Dresden is an affordable and accessible modular eyewear system that turns the existing optics industry on its head (no massive price tags, almost always on-the-spot turnaround, highest quality glasses and optometry service). They are available online as well as having stores in Sydney and Melbourne. Their frames are made from 100% recyclable and recycled materials, using lenses of the highest quality – Zeiss.
Bruce was tired of the fragility, expense and waiting time involved with the purchase of prescription glasses, and was determined to find a better way to do it. Dresden’s ultimate plan is to have multiple trailers travel around the country to bring accessible eye health services to the bush and regional areas of Australia. The Dresden Trailer’s regional tour will launch on the east coast in February 2017, in conjunction with Vision Australia to do this.
Tell us about Dresden.
Dresden turns a whole bunch assumptions about business on its head. In one of our retail outlets we can make for a customer off the street a brand new set of prescription glasses with high-quality lenses in under 10 minutes for $49. Nobody else can do that, anywhere. Plus we put a 10-year warranty on the frames that we manufacture ourselves in Australia. We’ve brought a completely product-service system to the optometry market that seeks to do just one thing – make your life simpler.
What inspired you to start Dresden?
I couldn’t understand why a pair of prescription glasses cost about the same as an iPhone. I was also perplexed at why the industry engendered so little loyalty from customers and was so transactional given it wasn’t particularly a whim that I needed prescription glasses, more of a necessity. I met up with Jason McDermott, a fellow myopic who was also confused as to why he had held on to a pair of glasses with really scratched lenses because the thought of going back to the store he got them from scarred him so much. Together with an amazing team we set about re-designing the glasses experience from the ground up. We decided to call it Dresden because this city in Germany had so many stories to tell about how the marriage of art, craft and manufacturing can produce a daily thing of beauty.

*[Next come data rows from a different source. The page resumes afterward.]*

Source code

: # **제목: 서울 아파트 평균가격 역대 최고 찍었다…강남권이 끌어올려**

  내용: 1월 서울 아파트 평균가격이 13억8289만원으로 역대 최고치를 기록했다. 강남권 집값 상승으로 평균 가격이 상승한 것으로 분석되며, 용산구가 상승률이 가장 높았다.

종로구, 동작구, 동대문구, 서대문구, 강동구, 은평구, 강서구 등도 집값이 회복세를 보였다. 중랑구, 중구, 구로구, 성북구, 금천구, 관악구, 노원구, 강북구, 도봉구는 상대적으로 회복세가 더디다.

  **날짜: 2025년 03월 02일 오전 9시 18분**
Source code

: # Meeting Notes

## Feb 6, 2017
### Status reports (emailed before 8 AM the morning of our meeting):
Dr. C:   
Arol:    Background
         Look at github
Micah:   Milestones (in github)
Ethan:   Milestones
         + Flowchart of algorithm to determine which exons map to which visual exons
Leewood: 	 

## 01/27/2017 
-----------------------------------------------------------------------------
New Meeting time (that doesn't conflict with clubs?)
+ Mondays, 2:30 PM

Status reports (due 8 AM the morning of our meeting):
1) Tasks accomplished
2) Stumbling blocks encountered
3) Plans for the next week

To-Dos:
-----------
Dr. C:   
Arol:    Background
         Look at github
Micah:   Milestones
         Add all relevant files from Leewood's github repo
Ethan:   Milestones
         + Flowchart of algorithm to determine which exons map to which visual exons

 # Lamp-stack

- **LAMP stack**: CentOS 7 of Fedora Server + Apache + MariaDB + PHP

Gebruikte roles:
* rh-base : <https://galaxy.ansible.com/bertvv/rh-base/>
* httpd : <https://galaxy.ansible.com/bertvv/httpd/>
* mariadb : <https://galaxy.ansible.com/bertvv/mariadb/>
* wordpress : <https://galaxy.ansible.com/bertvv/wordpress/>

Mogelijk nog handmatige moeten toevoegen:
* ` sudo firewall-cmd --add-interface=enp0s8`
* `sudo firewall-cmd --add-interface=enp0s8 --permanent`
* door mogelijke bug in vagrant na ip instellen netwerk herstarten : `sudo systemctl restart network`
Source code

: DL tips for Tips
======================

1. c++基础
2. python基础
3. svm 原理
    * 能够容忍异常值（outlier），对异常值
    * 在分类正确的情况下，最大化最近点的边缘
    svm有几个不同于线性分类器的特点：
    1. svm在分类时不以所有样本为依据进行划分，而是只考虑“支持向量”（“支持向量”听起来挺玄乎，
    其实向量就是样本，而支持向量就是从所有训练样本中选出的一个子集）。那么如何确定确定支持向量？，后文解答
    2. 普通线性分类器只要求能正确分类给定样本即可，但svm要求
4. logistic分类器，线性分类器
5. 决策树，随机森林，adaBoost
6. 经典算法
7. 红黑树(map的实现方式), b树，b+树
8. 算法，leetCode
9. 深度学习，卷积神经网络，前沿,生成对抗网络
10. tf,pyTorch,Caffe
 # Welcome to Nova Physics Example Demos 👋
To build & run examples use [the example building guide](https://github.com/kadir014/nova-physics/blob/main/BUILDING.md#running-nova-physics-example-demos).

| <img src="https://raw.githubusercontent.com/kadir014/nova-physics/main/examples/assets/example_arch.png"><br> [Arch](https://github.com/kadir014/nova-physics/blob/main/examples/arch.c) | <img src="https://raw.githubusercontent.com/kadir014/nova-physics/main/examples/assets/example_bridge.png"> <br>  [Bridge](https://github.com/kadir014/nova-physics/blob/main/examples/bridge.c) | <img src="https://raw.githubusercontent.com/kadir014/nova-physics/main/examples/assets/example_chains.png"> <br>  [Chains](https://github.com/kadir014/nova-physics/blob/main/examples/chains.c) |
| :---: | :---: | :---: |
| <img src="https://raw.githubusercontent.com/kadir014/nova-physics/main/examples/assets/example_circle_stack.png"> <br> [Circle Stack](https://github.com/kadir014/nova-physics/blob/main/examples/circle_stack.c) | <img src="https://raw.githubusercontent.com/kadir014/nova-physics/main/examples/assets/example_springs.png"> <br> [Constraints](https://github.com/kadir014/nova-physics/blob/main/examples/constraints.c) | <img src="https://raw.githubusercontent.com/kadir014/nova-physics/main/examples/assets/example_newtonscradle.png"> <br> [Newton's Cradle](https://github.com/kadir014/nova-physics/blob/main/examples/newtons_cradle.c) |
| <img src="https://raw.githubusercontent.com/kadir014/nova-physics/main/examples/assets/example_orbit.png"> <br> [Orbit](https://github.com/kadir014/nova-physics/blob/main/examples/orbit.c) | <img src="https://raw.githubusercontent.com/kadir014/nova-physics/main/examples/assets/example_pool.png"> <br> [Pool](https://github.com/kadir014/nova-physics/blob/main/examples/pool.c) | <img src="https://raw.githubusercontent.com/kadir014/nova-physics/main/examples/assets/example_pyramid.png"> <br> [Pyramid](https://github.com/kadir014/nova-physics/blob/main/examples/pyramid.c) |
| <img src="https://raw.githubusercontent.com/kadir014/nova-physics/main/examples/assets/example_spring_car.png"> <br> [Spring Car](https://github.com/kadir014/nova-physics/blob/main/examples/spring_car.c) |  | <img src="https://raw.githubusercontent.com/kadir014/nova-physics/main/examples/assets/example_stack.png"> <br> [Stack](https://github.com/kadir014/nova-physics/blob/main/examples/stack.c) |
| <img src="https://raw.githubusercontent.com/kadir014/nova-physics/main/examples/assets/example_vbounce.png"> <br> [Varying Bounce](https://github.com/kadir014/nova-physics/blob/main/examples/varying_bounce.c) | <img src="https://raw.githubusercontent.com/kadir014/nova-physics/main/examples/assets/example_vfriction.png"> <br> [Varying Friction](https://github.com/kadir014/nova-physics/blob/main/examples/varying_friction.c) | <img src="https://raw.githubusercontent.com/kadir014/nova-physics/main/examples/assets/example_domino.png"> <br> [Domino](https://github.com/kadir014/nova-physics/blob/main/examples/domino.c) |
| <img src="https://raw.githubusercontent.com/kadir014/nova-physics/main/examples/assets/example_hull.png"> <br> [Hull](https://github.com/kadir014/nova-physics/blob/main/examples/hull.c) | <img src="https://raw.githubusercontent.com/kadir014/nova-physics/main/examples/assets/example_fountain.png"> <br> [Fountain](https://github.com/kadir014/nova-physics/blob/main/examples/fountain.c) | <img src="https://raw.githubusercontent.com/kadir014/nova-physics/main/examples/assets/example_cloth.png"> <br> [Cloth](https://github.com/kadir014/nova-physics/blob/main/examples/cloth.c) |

Tell us about your career and background.
I remember my Uncle whenever he saw me at family gatherings used to ask what my 5 year plan was and my answer was always the same, my plan was not to have one. My education really started when I ended up at the age of 23 living in Istanbul with my partner Cath for a couple of years. After scoring a job at the Istanbul Film Festival I went on with Cath to organise an Australian Film Festival in Istanbul that was a fly by the seat of your pants experience. Back in Australia I bounced from working on a science education program for a University to a stint in the advertising industry before landing a role as a member of the new Sustainability Unit within the NSW State Govt Department of Planning. As a tight-knit team we brought in Australia’s first statutory online planning tool and all learnt a hell of a lot in the process. Having experienced the limitations of Government I teamed up with Nic Lowe and in 2003 we launched Newtown CarShare, which went on to become GoGet. GoGet now operates in 5 cities in Australia with over 80,000 subscribers accessing a network of vehicles by the hour or day. Following on from GoGet my career high point is working as a bus driver for Sydney Buses and getting to help people see better with Dresden.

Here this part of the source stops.